新型コロナウイルス感染症の流行を受け、区では積極的疫学調査を実施し、その結果をまとめ、公表した。「感染症法」第一五条は、厚生労働大臣に「感染症の発生を予防し、又はそのまん延を防止するため緊急の必要があると認める」とき、都道府県知事に「感染症の発生を予防し、又は感染症の発生の状況、動向及び原因を明らかにするため必要があると認める」ときは「必要な調査」を行う権能を認める。そのため国は令和二年一月一七日には、感染症法第一五条による「積極的疫学調査」の必要性を認め、「新型コロナウイルス(Novel Coronavirus: nCoV)に対する積極的疫学調査実施要領」を作成し、実施することとした。令和二年二月六日版の当該要領以降、保健所が迅速に積極的疫学調査を実施することを強調するようになり、この国の取組はその後も継続され、「新型コロナウイルス感染症患者に対する積極的疫学調査実施要領」(令和三年一一月二九日版)に引き継がれ、「国内で探知された新型コロナウイルス感染症の患者(確定例)等に対して、感染症の予防及び感染症の患者に対する医療に関する法律第一五条による積極的疫学調査を、保健所が迅速かつ効果的に実施し、地域の医療・公衆衛生を守るため、作成された」ことが明記された。積極的疫学調査の実施の必要性を認めて以降、国はその実施を保健所に求めていった。
積極的疫学調査の必要性が認められる中、港区でも課題意識をもって積極的疫学調査に取り組んだ。調査内容は、「区内保育施設における新型コロナウイルス感染症の実態について」および「濃厚接触者の健康観察期間について」であり、前者は令和二年一一月一一日、後者は同三年一月二二日に公表した。

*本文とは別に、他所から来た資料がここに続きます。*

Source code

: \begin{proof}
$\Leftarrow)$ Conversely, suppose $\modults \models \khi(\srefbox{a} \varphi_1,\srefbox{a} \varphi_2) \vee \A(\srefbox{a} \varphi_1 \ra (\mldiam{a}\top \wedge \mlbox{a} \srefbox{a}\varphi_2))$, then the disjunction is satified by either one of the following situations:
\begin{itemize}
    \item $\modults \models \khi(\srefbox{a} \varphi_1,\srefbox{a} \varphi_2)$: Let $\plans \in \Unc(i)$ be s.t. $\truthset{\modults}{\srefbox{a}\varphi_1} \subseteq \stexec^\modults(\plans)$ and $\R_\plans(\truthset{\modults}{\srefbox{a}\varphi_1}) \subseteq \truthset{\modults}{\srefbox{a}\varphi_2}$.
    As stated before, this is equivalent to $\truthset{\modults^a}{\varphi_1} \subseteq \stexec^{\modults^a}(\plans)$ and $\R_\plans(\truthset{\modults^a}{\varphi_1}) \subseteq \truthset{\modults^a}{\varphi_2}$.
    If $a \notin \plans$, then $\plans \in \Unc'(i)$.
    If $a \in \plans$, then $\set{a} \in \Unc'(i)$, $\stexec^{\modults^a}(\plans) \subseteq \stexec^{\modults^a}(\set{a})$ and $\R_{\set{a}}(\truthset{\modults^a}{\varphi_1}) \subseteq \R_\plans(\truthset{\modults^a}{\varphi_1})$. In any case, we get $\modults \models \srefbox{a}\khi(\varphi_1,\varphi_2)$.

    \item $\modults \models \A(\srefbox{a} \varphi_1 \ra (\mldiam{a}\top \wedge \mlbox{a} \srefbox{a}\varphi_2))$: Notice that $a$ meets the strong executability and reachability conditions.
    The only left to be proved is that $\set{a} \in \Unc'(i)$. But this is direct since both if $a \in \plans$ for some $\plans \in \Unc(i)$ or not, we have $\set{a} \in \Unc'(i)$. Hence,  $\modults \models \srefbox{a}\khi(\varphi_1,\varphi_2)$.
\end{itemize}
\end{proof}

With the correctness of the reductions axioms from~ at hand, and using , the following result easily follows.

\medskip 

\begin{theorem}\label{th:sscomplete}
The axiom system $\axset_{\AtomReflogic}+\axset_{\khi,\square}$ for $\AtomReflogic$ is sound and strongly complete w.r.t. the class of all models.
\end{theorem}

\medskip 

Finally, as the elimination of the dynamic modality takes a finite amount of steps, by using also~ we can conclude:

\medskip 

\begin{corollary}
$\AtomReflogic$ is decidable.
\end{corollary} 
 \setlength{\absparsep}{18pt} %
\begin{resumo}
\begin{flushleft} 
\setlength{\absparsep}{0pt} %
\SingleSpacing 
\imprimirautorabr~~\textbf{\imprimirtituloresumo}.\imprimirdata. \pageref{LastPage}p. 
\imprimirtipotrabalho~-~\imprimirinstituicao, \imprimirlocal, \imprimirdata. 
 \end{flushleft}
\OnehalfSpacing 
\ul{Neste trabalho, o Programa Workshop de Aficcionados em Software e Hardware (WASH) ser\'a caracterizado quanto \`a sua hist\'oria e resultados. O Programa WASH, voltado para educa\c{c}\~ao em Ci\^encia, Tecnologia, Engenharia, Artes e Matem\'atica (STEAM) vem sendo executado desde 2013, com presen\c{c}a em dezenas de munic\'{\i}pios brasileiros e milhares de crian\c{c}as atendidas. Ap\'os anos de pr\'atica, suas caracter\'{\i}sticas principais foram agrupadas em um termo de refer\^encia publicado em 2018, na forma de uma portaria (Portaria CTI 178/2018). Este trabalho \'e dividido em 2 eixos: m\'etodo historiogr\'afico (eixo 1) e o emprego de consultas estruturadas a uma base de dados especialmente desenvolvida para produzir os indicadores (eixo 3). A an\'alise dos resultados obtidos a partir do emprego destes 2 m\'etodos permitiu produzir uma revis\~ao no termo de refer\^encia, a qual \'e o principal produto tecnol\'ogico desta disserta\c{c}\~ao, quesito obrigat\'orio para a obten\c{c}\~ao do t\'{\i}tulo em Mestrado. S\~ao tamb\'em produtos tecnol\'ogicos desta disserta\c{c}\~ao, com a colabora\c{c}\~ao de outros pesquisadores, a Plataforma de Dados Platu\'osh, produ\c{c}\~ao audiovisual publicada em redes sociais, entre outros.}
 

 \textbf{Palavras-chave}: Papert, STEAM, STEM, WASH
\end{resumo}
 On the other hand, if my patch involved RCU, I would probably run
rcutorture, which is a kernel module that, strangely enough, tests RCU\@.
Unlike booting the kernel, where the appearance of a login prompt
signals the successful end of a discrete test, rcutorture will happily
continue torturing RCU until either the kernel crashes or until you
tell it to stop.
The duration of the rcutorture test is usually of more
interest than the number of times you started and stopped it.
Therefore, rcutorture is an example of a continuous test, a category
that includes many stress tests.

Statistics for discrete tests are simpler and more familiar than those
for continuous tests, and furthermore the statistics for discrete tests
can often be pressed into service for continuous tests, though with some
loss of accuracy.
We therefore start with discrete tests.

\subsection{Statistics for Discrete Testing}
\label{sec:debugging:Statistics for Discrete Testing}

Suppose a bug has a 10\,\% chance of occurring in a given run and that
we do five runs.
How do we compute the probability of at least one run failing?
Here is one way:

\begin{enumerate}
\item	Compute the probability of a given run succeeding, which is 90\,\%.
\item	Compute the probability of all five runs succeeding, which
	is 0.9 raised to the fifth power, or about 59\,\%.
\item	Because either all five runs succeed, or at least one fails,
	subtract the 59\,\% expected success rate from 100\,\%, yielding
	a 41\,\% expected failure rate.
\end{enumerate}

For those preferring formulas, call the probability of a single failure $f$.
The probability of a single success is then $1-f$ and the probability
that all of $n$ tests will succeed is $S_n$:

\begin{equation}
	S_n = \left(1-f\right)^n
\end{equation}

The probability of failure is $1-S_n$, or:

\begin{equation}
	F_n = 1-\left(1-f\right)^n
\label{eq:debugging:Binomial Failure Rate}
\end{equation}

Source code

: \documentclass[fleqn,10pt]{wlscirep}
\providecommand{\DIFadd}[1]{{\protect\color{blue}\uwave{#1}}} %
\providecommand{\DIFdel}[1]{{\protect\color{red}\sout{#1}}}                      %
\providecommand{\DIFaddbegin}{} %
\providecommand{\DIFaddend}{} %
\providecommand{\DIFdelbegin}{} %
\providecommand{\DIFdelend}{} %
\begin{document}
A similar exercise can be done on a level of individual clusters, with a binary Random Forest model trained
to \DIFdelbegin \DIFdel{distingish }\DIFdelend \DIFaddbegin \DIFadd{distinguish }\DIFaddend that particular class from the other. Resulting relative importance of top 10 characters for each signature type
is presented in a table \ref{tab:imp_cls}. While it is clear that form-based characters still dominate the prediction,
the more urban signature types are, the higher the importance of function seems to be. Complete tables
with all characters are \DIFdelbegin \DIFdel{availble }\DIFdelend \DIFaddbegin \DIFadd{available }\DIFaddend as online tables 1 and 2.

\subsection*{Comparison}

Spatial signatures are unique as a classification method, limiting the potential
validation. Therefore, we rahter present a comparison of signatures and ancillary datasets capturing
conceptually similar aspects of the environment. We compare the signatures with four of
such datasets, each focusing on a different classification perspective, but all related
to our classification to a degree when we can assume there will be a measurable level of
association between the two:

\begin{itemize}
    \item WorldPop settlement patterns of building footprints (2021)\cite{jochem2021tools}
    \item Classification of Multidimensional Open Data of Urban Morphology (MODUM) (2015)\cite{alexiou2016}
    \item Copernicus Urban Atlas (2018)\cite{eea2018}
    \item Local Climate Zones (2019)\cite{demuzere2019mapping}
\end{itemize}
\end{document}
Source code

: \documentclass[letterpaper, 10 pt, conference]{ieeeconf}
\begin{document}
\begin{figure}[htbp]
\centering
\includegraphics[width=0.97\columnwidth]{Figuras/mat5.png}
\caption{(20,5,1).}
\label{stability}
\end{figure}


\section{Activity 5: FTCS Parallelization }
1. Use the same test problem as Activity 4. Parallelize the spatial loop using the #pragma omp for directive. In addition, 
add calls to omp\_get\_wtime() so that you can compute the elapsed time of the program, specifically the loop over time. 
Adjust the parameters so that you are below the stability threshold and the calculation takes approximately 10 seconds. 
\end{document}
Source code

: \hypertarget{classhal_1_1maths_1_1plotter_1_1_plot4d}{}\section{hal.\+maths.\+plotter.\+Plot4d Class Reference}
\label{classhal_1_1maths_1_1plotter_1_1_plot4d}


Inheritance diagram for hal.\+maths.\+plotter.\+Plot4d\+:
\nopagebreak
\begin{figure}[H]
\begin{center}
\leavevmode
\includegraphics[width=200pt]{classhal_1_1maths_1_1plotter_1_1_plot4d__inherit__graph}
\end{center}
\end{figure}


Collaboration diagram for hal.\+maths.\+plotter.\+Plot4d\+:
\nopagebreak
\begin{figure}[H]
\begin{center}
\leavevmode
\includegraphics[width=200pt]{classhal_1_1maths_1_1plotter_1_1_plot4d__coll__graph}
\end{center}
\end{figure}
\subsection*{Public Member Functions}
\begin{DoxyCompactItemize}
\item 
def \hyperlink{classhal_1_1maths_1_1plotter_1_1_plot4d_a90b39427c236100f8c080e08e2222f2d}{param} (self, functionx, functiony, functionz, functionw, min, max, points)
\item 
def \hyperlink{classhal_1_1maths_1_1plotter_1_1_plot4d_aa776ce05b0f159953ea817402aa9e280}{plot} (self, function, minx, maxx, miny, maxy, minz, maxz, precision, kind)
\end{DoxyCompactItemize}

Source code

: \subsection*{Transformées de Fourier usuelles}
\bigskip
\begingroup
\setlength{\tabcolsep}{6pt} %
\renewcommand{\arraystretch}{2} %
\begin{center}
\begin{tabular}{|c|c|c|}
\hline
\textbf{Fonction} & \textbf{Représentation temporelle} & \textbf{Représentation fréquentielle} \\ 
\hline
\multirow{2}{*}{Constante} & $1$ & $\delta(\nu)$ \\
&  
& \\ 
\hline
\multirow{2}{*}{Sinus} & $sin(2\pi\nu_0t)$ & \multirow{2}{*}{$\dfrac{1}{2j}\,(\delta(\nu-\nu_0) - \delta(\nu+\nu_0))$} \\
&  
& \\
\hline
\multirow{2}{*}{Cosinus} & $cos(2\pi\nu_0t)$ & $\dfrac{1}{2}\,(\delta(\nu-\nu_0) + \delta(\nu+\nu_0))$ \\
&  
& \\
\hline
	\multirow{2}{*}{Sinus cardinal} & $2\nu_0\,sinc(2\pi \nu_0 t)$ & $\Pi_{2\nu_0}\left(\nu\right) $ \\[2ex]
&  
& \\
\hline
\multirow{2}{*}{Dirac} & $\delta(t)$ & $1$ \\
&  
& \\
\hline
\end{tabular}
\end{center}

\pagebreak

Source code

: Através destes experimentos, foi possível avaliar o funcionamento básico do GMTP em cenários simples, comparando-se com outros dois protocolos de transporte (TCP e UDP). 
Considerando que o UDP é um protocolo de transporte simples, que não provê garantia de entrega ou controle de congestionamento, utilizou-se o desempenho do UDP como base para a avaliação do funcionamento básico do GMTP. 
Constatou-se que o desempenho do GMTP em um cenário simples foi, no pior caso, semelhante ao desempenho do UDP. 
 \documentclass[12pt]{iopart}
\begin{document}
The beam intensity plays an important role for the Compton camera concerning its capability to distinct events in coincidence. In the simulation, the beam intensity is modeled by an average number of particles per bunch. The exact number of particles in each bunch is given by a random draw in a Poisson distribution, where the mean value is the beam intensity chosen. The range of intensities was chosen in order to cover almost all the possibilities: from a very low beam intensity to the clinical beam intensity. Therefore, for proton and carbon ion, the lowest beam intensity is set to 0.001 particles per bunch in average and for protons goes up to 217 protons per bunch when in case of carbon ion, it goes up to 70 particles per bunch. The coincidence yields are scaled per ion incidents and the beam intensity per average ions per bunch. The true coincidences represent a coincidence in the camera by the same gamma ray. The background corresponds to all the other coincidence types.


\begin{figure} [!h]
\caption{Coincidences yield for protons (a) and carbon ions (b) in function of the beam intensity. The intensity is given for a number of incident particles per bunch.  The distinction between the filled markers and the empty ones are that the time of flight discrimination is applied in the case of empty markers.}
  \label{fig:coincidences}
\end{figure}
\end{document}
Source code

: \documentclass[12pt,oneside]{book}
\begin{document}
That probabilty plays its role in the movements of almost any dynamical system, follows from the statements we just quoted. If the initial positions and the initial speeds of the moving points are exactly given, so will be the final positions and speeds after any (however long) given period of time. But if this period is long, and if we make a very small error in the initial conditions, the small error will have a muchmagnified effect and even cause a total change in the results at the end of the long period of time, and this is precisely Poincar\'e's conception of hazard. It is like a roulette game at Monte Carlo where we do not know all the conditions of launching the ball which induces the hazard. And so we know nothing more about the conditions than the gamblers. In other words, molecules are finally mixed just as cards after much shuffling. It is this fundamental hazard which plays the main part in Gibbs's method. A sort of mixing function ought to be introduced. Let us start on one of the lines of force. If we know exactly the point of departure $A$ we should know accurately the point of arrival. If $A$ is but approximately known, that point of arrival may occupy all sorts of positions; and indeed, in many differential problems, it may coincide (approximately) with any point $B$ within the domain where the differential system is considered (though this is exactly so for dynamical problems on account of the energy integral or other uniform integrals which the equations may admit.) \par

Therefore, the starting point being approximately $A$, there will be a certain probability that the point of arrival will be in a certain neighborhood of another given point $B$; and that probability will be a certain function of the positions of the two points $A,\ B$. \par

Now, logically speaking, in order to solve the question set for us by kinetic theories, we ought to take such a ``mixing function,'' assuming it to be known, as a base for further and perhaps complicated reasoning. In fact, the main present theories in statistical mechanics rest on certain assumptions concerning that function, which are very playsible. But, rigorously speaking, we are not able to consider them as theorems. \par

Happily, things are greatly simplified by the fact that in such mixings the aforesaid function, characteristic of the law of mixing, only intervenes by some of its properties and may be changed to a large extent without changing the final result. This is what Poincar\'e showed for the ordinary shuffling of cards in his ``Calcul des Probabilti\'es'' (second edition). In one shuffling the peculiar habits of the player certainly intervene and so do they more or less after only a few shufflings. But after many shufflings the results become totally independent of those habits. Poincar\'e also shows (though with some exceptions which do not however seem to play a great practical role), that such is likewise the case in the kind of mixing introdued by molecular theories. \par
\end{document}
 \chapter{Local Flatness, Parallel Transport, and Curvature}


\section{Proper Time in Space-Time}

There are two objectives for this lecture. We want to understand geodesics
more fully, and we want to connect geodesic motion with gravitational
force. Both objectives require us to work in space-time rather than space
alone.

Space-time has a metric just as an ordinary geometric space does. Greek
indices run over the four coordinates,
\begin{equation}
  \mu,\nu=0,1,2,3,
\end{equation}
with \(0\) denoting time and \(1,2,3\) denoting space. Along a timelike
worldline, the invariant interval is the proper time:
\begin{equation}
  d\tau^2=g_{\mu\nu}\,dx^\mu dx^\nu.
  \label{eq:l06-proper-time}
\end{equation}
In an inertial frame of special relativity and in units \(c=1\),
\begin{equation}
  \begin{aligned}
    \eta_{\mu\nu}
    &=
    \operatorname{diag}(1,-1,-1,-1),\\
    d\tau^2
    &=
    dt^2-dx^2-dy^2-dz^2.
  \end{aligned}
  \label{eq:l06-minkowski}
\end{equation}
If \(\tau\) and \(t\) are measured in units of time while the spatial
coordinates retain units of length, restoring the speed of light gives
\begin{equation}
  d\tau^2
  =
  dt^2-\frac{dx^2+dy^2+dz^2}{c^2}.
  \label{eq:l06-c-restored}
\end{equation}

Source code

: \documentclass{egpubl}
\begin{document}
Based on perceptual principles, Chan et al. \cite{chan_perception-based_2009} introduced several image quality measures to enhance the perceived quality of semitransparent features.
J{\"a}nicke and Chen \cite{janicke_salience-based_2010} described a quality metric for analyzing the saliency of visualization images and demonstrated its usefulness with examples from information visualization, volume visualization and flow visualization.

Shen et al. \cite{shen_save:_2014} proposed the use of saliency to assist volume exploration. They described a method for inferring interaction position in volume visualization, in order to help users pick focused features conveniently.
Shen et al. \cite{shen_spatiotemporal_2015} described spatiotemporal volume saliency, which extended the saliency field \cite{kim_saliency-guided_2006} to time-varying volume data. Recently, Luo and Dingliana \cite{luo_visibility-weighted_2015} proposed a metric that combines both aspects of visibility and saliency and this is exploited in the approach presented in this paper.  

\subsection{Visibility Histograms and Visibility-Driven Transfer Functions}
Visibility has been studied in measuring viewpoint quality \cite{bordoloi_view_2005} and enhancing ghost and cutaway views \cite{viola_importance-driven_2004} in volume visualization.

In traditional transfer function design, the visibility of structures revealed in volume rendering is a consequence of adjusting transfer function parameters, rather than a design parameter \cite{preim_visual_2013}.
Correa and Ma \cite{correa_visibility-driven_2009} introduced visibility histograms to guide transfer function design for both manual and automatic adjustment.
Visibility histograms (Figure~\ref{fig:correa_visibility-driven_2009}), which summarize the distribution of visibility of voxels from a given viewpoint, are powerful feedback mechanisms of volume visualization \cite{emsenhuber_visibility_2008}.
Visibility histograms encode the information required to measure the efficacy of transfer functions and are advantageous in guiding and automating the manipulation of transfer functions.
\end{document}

「区内保育施設における新型コロナウイルス感染症の実態について」調査は、港区小児科医会、港区医師会、愛育病院、東京慈恵会医科大学と連携協力して実施し、令和二年七月から一〇月までに、区内保育施設において、職員や園児が新型コロナウイルス感染症と診断された一〇施設を対象に感染の状況を分析した。施設内の十分な感染予防策を行っていた場合、園児への施設内感染は認められなかったことから、この調査を通じて区としては「十分な感染予防策を行うことにより、園児がマスクを通常していない場合でも保育園での施設内感染のリスクは極めて低いと考えられる」との見解を提示した。
「濃厚接触者の健康観察期間について」調査は、国立大学法人千葉大学総合安全衛生管理機構および国立研究開発法人国立国際医療研究センターと連携協力して実施し、令和二年四月から一一月までに、新型コロナウイルス感染症と診断された港区民一六〇六人のうち、同居人二人以上の感染が確認された二五七人を抽出し、先に発症した一一七人と後に発症した一四〇人の発症日の差を調査した。その結果、発症日の差が七日以内一二五人(89・3%)、一〇日以内一三四人(95・7%)、一四日以内一三九人(99・3%)のデータを得た。この調査を通じて区としては、「現在一四日間となっている濃厚接触者の健康観察期間は七日または一〇日に短縮できるのではないか」との見解を公表した。